▶ [Instructions to follow]:
Where the word "without" appears in a line below, copy the whole line.

▶ [Dataset records]:
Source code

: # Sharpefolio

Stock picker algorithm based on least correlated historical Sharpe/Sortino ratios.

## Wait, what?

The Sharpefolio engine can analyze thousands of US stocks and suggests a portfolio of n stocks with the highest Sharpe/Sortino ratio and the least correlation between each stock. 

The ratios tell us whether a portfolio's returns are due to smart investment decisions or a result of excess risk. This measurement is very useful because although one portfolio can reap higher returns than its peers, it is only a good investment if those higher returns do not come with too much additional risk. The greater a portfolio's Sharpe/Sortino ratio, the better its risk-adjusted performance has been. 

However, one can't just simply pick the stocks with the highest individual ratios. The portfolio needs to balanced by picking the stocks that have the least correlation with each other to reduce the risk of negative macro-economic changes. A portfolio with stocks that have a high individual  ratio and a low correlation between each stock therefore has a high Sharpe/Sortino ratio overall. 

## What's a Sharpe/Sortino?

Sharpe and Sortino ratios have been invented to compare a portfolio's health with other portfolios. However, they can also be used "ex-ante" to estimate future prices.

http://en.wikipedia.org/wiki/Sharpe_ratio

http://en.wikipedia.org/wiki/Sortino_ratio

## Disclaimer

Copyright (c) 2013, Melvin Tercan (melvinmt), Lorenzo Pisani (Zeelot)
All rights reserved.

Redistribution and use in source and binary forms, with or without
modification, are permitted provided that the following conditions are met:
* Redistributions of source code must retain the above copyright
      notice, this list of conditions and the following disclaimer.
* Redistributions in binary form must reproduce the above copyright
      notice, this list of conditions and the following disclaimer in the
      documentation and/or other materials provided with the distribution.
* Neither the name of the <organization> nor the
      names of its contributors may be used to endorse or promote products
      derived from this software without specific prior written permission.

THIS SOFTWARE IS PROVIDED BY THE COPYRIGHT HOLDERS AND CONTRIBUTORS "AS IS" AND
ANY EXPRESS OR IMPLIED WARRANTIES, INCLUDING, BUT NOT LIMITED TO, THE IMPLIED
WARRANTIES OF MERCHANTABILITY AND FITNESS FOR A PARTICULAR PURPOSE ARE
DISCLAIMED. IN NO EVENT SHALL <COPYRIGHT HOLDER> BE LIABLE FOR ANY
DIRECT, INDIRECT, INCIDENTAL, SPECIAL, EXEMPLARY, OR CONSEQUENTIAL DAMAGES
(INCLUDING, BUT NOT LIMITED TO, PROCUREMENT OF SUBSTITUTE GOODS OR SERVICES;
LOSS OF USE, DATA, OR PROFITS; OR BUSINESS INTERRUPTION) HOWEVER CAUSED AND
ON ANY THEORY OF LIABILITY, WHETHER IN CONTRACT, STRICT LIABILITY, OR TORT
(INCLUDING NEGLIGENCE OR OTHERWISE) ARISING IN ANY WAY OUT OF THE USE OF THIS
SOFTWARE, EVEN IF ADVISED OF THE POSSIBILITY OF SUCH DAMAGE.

▶ [The completed task]:
Redistribution and use in source and binary forms, with or without
      derived from this software without specific prior written permission.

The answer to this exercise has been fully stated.